PUBLICIDAD

Por unos dólares más

"Debe haber sanción, porque Jerí ha violado valores éticos y paradigmas de servicio público”.

Imagen
(Midjourney/Perú21)
(Midjourney/Perú21)
Fecha actualización:
25/01/2026 - 07:05
Escucha esta nota

Lisbeth pasea entre las tiendas de lujo de la Galería Burlington de Londres. En Mulberry se decide por un bolso y un abrigo muy finos. Pero, cuando la vendedora confirma que su tarjeta de crédito no pasa, se altera. Llama por teléfono a su esposo, Lars Hesseboe, quien sale de una reunión para ir al rescate. En el apuro olvida su billetera, sugiere a Lisbeth regresar por la tarde, pero ella se siente despechada y le reclama a gritos que tiene derecho a darse un gusto. Para evitar más escándalo, Lars paga con la tarjeta oficial del Gobierno, es el primer ministro de Dinamarca. De regreso a Copenhague, le pide a su secretario que reintegre el gasto, pero muere esa noche sin hacer el trámite. Poco después, el incidente se filtra y Lars tiene que renunciar. En su ausencia, Birgitte Nyborg arma las alianzas que necesita para ser la nueva primera ministra. Así empieza Borgen, una ficción de intrigas políticas. Pero también sucedió en la vida real. Mona Shalin era la preferida para gobernar Suecia. Una noche, al final de la jornada, pasa por una tienda para comprar dos chocolates y algo más. Paga con la tarjeta del Gobierno por error, según se defendería después. Las investigaciones concluirían que fue un descuido, sin responsabilidad penal, pero Mona tuvo que renunciar a liderar su partido, ya no podía ser primera ministra. La compra había sido de treinta y cinco euros.  

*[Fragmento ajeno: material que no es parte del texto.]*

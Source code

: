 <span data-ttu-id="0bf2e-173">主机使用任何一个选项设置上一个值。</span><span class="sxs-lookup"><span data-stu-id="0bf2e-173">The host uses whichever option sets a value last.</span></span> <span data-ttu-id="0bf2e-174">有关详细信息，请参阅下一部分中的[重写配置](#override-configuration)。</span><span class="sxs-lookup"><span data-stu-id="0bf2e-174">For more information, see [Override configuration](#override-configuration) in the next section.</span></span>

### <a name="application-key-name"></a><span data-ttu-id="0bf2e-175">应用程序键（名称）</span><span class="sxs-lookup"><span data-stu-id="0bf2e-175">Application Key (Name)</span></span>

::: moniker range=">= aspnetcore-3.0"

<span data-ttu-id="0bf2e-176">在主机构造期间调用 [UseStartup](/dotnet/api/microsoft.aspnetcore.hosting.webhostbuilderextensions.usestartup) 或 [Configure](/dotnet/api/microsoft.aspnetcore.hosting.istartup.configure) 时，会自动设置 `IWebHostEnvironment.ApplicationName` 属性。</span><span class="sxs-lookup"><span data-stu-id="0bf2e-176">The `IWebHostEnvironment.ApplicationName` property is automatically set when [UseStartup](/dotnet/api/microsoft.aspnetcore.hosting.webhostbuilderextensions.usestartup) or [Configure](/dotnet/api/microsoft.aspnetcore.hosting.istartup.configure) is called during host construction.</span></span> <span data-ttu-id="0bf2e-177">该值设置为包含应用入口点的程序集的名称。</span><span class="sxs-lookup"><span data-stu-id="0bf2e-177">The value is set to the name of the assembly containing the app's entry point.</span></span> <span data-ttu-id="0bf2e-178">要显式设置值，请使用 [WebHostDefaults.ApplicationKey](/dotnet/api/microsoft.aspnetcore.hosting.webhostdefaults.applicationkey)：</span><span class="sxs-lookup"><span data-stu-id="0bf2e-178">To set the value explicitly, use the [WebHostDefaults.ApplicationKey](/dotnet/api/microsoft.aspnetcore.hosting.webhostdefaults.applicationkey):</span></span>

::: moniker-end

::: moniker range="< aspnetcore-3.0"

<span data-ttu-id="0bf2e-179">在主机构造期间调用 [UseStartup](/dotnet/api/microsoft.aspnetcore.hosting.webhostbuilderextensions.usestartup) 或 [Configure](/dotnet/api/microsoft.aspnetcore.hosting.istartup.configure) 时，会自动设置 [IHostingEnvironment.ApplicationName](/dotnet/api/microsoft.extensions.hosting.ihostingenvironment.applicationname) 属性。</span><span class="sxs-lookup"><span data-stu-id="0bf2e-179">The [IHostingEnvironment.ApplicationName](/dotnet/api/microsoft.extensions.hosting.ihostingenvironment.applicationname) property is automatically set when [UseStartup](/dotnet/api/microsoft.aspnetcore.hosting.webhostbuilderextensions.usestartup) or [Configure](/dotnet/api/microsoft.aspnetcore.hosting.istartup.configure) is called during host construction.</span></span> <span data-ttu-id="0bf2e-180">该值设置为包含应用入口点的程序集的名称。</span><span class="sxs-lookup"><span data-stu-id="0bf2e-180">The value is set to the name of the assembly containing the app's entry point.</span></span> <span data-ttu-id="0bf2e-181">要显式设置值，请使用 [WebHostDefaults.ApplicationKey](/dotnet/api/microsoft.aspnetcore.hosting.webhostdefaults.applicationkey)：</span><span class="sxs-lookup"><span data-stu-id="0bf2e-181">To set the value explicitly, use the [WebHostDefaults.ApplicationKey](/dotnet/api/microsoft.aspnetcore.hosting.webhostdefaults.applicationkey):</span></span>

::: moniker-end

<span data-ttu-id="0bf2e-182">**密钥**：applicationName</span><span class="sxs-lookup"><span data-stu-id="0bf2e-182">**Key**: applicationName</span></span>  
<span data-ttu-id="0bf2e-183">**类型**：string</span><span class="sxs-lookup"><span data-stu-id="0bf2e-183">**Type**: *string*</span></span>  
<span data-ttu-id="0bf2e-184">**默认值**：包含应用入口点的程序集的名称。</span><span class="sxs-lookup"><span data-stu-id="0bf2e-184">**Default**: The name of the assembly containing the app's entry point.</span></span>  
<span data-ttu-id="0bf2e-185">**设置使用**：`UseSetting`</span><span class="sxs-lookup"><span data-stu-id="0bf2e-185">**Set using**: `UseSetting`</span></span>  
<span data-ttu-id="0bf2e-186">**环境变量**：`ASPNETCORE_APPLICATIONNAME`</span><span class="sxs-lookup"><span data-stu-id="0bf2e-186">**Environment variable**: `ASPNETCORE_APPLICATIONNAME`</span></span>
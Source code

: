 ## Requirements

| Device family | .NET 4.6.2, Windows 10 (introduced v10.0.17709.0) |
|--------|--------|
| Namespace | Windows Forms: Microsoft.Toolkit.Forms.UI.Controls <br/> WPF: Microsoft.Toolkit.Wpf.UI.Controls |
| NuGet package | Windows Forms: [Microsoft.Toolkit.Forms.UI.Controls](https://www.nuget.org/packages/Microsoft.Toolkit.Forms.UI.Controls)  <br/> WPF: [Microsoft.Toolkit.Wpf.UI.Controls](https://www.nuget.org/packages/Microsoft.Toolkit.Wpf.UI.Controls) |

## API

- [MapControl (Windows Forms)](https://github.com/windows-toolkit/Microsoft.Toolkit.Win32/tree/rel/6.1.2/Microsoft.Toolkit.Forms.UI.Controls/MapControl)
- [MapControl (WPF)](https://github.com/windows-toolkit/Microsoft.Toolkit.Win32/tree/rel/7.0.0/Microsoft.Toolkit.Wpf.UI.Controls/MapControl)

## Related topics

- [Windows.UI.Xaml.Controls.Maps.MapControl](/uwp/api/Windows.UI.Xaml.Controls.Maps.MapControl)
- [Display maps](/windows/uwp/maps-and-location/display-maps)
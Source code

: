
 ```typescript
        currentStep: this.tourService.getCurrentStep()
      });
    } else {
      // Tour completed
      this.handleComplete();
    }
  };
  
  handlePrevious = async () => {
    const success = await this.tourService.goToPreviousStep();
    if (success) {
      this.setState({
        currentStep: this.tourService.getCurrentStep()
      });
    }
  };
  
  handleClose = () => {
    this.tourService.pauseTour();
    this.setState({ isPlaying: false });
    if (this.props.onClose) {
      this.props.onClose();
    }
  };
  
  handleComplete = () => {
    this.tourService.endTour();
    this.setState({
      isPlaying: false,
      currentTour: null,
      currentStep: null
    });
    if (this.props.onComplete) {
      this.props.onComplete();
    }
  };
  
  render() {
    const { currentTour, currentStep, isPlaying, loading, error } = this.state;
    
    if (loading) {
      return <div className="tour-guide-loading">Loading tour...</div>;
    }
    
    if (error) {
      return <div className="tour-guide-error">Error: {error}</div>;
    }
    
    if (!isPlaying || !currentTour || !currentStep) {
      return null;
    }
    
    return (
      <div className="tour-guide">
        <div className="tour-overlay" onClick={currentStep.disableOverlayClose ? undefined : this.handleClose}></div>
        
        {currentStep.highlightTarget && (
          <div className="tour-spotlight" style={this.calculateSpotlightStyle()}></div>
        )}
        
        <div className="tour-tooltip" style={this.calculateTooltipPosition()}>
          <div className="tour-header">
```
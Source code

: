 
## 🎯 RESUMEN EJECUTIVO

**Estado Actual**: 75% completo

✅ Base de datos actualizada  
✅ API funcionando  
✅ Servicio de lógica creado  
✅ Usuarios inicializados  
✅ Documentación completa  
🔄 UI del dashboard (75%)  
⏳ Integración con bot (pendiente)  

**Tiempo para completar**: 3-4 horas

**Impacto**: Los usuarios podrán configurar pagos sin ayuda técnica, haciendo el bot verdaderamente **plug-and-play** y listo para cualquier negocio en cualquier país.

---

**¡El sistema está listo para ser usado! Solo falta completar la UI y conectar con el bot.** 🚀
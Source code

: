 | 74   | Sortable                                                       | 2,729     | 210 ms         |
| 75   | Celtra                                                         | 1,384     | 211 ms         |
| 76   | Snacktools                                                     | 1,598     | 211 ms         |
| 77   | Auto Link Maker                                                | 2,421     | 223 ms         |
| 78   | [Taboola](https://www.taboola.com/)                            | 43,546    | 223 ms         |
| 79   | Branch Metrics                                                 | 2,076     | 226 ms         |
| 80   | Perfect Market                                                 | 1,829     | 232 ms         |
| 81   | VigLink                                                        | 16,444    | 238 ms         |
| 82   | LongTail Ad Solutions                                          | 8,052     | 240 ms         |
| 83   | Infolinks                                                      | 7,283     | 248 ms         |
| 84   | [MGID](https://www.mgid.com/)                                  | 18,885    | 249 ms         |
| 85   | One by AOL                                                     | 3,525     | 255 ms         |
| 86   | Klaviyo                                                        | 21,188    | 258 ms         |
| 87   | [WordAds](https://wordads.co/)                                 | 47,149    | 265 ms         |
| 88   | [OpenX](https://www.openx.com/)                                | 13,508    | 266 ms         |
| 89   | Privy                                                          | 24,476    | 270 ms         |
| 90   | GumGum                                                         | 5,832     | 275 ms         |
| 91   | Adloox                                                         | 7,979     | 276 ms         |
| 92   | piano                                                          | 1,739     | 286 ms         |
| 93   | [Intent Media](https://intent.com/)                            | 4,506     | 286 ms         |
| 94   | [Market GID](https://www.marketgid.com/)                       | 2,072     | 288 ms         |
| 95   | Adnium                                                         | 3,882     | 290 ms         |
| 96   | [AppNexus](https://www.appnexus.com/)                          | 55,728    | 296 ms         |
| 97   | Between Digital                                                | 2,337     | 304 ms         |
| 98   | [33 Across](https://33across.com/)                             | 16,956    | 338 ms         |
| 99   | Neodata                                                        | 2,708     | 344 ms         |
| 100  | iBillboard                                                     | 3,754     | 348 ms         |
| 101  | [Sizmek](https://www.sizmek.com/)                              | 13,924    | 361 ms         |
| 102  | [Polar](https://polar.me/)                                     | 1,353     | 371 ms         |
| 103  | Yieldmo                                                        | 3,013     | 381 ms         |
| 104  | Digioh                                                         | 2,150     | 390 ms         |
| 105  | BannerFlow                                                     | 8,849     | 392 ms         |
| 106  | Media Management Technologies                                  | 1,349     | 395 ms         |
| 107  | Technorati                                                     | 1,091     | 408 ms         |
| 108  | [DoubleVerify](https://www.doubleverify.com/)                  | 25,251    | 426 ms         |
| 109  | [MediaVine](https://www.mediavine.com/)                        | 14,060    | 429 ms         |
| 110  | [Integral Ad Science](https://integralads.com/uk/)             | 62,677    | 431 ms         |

En los países nórdicos es muy alto el estándar ético. El rigor no está en la ley, ni en la fiscalización política, ni en la Fiscalía, ni en los jueces. Está en la gente, en sus valores y paradigmas: la función pública se ejerce a favor del pueblo y se repudia el provecho propio, sin importar si fue mucho o poco. Nosotros estamos en el otro extremo. Es verdad que tenemos algunos presos por corrupción, pero son la excepción. Para nosotros, la corrupción está tan generalizada que se perdona, como los pecados. Si se llega a sancionar no es por una razón ética, sino para sacar provecho político. ¿Cómo tratar el Chifagate de nuestro presidente? Por el momento no hay indicio de coima, sino de conflicto de interés, que es otra manera de corrupción. Todo parece indicar que el presidente actuaba de abogado de un empresario que tenía pleitos contra el Estado. No pues, nadie puede ser representante de una parte y abogado de la otra; menos el presidente que, por sus funciones, no puede ser abogado de nadie. Por mucho menos, Kuczynski (PPK) fue obligado a renunciar cuando se hizo evidente que un socio suyo era consultor del Estado mientras él era ministro. No fue necesario probar que PPK se hubiese beneficiado en algo, fue suficiente que objetivamente hubiese conflicto de interés. Su renuncia era lo que correspondía a un alto estándar ético, quizá aplicable a PPK, porque era gringo. ¿Lo aplicamos también a Jerí, que es paisano?

Ese es el deterioro de la política: la figura de un presidente de la República rebajado literalmente a lobista de mercado. Se especula si debe ser censurado como presidente del Congreso o vacado como presidente de la República; los que quieren que se vaya optan por la censura, que requiere menos votos (66); en cambio, los que quieren que se quede optan por la vacancia, que requiere más (87). Pareciera, entonces, que no importa Jerí, sino el cálculo político si su salida beneficia o perjudica. A la política le costará sancionar a Jerí porque la gran mayoría ha estado haciendo lo mismo. Pero, dejando de lado si hay o no responsabilidad penal, debe haber sanción, porque Jerí ha violado valores éticos y paradigmas de servicio público. Mirándolo bien, eso nos convierte a cada uno de nosotros en víctimas y la sanción se la debemos imponer nosotros. Puede parecer inútil en medio de tanta degradación política. Quizá, pero cuentan que los esclavos del siglo XIX, en medio de humillaciones y castigos, conservaron su dignidad y nunca perdieron la esperanza, la transmitieron de padres a hijos y un día fueron libres. Hay que hacer lo mismo, a pesar de tanta corrupción, conservemos el valor de la ética, recuperemos la fuerza de los paradigmas y que nuestra mayor sanción sea el repudio social. Digámoslo: Jerí es éticamente culpable, aunque, por ahora, no pase nada. Algún día la política en nuestra patria será otra cosa.